Saved data entries:

········

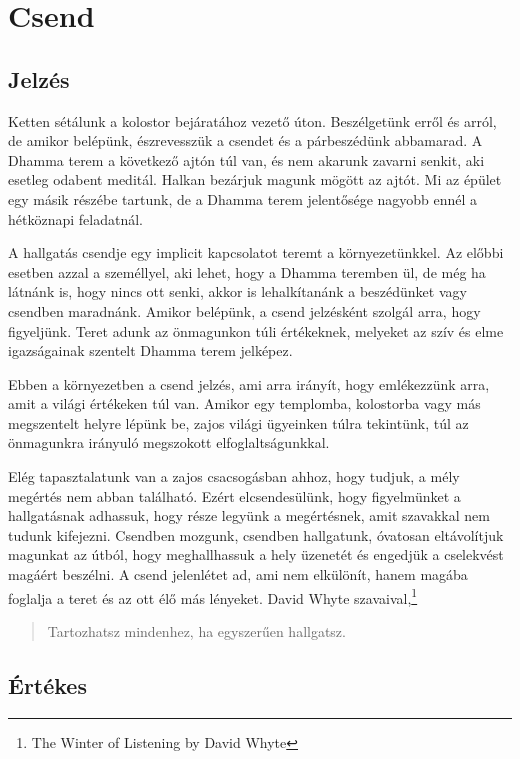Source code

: \chapter{Csend}

\section{Jelzés}

Ketten sétálunk a kolostor bejáratához vezető úton. Beszélgetünk erről
és arról, de amikor belépünk, észrevesszük a csendet és a párbeszédünk
abbamarad. A Dhamma terem a következő ajtón túl van, és nem akarunk
zavarni senkit, aki esetleg odabent meditál. Halkan bezárjuk magunk
mögött az ajtót. Mi az épület egy másik részébe tartunk, de a Dhamma
terem jelentősége nagyobb ennél a hétköznapi feladatnál.

A hallgatás csendje egy implicit kapcsolatot teremt a környezetünkkel.
Az előbbi esetben azzal a személlyel, aki lehet, hogy a Dhamma teremben
ül, de még ha látnánk is, hogy nincs ott senki, akkor is lehalkítanánk a
beszédünket vagy csendben maradnánk. Amikor belépünk, a csend jelzésként
szolgál arra, hogy figyeljünk. Teret adunk az önmagunkon túli
értékeknek, melyeket az szív és elme igazságainak szentelt Dhamma terem
jelképez.

Ebben a környezetben a csend jelzés, ami arra irányít, hogy emlékezzünk
arra, amit a világi értékeken túl van. Amikor egy templomba, kolostorba
vagy más megszentelt helyre lépünk be, zajos világi ügyeinken túlra
tekintünk, túl az önmagunkra irányuló megszokott elfoglaltságunkkal.

Elég tapasztalatunk van a zajos csacsogásban ahhoz, hogy tudjuk, a mély
megértés nem abban található. Ezért elcsendesülünk, hogy figyelmünket a
hallgatásnak adhassuk, hogy része legyünk a megértésnek, amit szavakkal
nem tudunk kifejezni. Csendben mozgunk, csendben hallgatunk, óvatosan
eltávolítjuk magunkat az útból, hogy meghallhassuk a hely üzenetét és
engedjük a cselekvést magáért beszélni. A csend jelenlétet ad, ami nem
elkülönít, hanem magába foglalja a teret és az ott élő más lényeket.
David Whyte szavaival,\footnote{The Winter of Listening by David Whyte}

\begin{quote}
Tartozhatsz mindenhez, ha egyszerűen hallgatsz.
\end{quote}

\section{Értékes}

········

- GOAL OF THE EXERCISE
Only the line with "abbamarad. A Dhamma" and those preceding it, back to the first line of the entries, should be repeated exactly, without pictures.

- FINISHED EXERCISE
Source code

: \chapter{Csend}

\section{Jelzés}

Ketten sétálunk a kolostor bejáratához vezető úton. Beszélgetünk erről
és arról, de amikor belépünk, észrevesszük a csendet és a párbeszédünk
abbamarad. A Dhamma terem a következő ajtón túl van, és nem akarunk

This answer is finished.